§ Collected data:

================================

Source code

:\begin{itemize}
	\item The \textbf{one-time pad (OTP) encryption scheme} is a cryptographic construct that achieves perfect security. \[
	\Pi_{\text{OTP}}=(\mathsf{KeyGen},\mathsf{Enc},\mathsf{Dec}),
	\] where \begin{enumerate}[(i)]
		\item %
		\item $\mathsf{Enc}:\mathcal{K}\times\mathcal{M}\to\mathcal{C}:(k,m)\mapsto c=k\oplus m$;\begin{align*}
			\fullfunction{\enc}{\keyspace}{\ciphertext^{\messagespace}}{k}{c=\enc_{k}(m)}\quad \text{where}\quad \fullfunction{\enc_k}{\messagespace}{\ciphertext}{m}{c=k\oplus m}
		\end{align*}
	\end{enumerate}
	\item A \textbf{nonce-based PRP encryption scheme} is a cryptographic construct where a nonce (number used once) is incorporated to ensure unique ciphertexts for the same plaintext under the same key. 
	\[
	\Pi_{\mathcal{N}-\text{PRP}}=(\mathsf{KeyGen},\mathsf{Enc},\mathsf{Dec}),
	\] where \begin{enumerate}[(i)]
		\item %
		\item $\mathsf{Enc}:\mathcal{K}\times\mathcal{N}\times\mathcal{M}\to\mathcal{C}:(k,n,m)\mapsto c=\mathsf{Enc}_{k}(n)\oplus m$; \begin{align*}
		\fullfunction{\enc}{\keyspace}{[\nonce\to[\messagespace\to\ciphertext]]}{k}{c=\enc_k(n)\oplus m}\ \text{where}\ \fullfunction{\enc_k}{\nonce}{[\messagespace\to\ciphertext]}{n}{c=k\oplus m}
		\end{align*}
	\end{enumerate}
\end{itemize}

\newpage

================================

§ Task item: Transcribe the records above exactly.

§ Response box:
Source code

:\begin{itemize}
	\item The \textbf{one-time pad (OTP) encryption scheme} is a cryptographic construct that achieves perfect security. \[
	\Pi_{\text{OTP}}=(\mathsf{KeyGen},\mathsf{Enc},\mathsf{Dec}),
	\] where \begin{enumerate}[(i)]
		\item %
		\item $\mathsf{Enc}:\mathcal{K}\times\mathcal{M}\to\mathcal{C}:(k,m)\mapsto c=k\oplus m$;\begin{align*}
			\fullfunction{\enc}{\keyspace}{\ciphertext^{\messagespace}}{k}{c=\enc_{k}(m)}\quad \text{where}\quad \fullfunction{\enc_k}{\messagespace}{\ciphertext}{m}{c=k\oplus m}
		\end{align*}
	\end{enumerate}
	\item A \textbf{nonce-based PRP encryption scheme} is a cryptographic construct where a nonce (number used once) is incorporated to ensure unique ciphertexts for the same plaintext under the same key. 
	\[
	\Pi_{\mathcal{N}-\text{PRP}}=(\mathsf{KeyGen},\mathsf{Enc},\mathsf{Dec}),
	\] where \begin{enumerate}[(i)]
		\item %
		\item $\mathsf{Enc}:\mathcal{K}\times\mathcal{N}\times\mathcal{M}\to\mathcal{C}:(k,n,m)\mapsto c=\mathsf{Enc}_{k}(n)\oplus m$; \begin{align*}
		\fullfunction{\enc}{\keyspace}{[\nonce\to[\messagespace\to\ciphertext]]}{k}{c=\enc_k(n)\oplus m}\ \text{where}\ \fullfunction{\enc_k}{\nonce}{[\messagespace\to\ciphertext]}{n}{c=k\oplus m}
		\end{align*}
	\end{enumerate}
\end{itemize}

\newpage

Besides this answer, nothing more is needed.